The Corner

Syria: Of Course It Can Get Worse

Elliott Abrams’ comment below on Syria echoes much of the commentary on the protests there — that whatever follows can’t be worse than the current Assad regime:

There is only one counterargument ever seriously interposed, namely that what follows Assad will be worse. It is hard to see how. Syria is 74 percent Sunni. Will a Sunni regime make common cause with Hizballah and Iran? Will it seek to help jihadis kill Americans in Iraq, as Assad has done since 2003? Will it give more help to Palestinian terrorists, allowing Hamas to have its headquarters in Damascus? Will it kill and torture Syrians as Assad’s regime is doing now?

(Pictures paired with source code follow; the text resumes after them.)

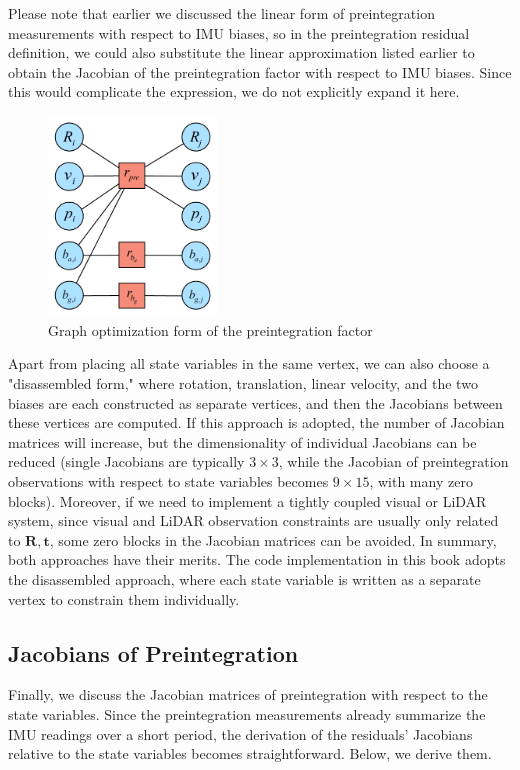 Please note that earlier we discussed the linear form of preintegration measurements with respect to IMU biases, so in the preintegration residual definition, we could also substitute the linear approximation listed earlier to obtain the Jacobian of the preintegration factor with respect to IMU biases. Since this would complicate the expression, we do not explicitly expand it here.

\begin{figure}[!htp]
	\centering
	\includegraphics[width=0.4\textwidth]{resources/preintegration/preintegration-residual-graph.pdf}
	\caption{Graph optimization form of the preintegration factor}
	\label{fig:preintegration-residual-graph}
\end{figure}

Apart from placing all state variables in the same vertex, we can also choose a "disassembled form," where rotation, translation, linear velocity, and the two biases are each constructed as separate vertices, and then the Jacobians between these vertices are computed. If this approach is adopted, the number of Jacobian matrices will increase, but the dimensionality of individual Jacobians can be reduced (single Jacobians are typically $3 \times 3$, while the Jacobian of preintegration observations with respect to state variables becomes $9 \times 15$, with many zero blocks). Moreover, if we need to implement a tightly coupled visual or LiDAR system, since visual and LiDAR observation constraints are usually only related to $\bm{R}, \bm{t}$, some zero blocks in the Jacobian matrices can be avoided. In summary, both approaches have their merits. The code implementation in this book adopts the disassembled approach, where each state variable is written as a separate vertex to constrain them individually.

\subsection{Jacobians of Preintegration}  
\label{sec:preinteg-jacobians}  
Finally, we discuss the Jacobian matrices of preintegration with respect to the state variables. Since the preintegration measurements already summarize the IMU readings over a short period, the derivation of the residuals' Jacobians relative to the state variables becomes straightforward. Below, we derive them.  

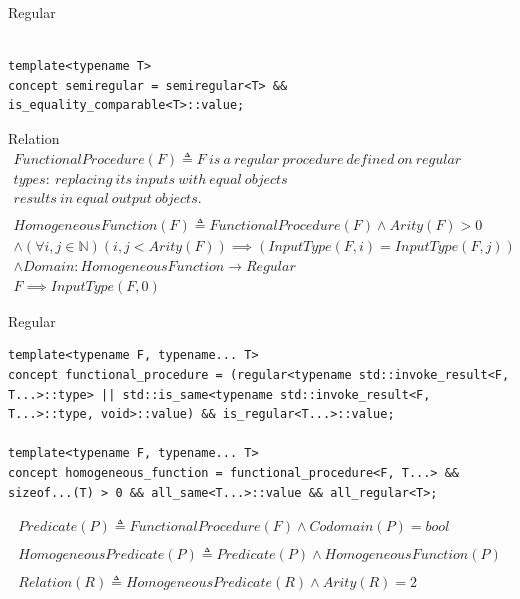 \documentclass[10pt]{beamer}
\begin{document}
\begin{frame}[fragile]{Regular}
\begin{lstlisting}[style=cpp]

template<typename T>
concept semiregular = semiregular<T> && is_equality_comparable<T>::value;

\end{lstlisting}
\end{frame}

\begin{frame}{Relation}
    \begin{align*}
        FunctionalProcedure(F) \triangleq F~is~a~regular~procedure~defined~on~regular~&\\
        types:~replacing~its~inputs~with~equal~objects~\\
        results~in~equal~output~objects. \\\\
        HomogeneousFunction(F) \triangleq FunctionalProcedure(F) \land Arity(F) > 0\\
        \land (\forall i,j \in \mathbb{N})(i,j < Arity(F)) \implies (InputType(F, i) = InputType(F, j))\\
        \land Domain: HomogeneousFunction \rightarrow Regular\\
        F \implies InputType(F, 0)
    \end{align*}
\end{frame}



\begin{frame}[fragile]{Regular}
\begin{lstlisting}[style=cpp]
template<typename F, typename... T>
concept functional_procedure = (regular<typename std::invoke_result<F, T...>::type> || std::is_same<typename std::invoke_result<F, T...>::type, void>::value) && is_regular<T...>::value;

template<typename F, typename... T>
concept homogeneous_function = functional_procedure<F, T...> && sizeof...(T) > 0 && all_same<T...>::value && all_regular<T>;

\end{lstlisting}
\end{frame}



\begin{frame}
\begin{align*}
    Predicate(P) \triangleq FunctionalProcedure(F) \land Codomain(P) = bool\\\\
    HomogeneousPredicate(P) \triangleq Predicate(P) \land HomogeneousFunction(P) \\\\
    Relation(R) \triangleq HomogeneousPredicate(R) \land Arity(R) = 2\\\\
\end{align*}

\end{frame}
\end{document}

The answer to all these questions is: Yes, of course it will be worse. When a Sunni dictatorship takes power in Damascus (which is the only realistic near-term alternative to the current Alawite dictatorship), there’s no reason to think Syria’s foreign policy will change at all. It’s not like the alliance with Iran (or Hezbollah or Hamas) is based on religious commonality — the Alawites aren’t even Muslims in any meaningful sense. I’m sure Iran is willing to help Assad’s mafia stay in power, but if he loses, they’ll be perfectly happy to work with the new management in attacking the Great Satan and the Zionist Entity. And the current management is at least secular and violently opposed to the Muslim Brotherhood, whose members it killed by the thousands — tens of thousands — in the Hama massacre nearly 30 years ago. That means if and when the Sunni dictatorship is established, there will, first, be widespread massacres of Alawites and then killings and ethnic cleansing of Syria’s Christian population, as we saw in Iraq, only worse.

I don’t know that we can calibrate things the way we’d want, but it seems the best option for us would be for Assad to stay in power but be constantly challenged and have to keep putting out fires in his own country, making him that much less secure to cause trouble elsewhere. Springtime for Sunnis in Syria would be winter for Christians and Israel.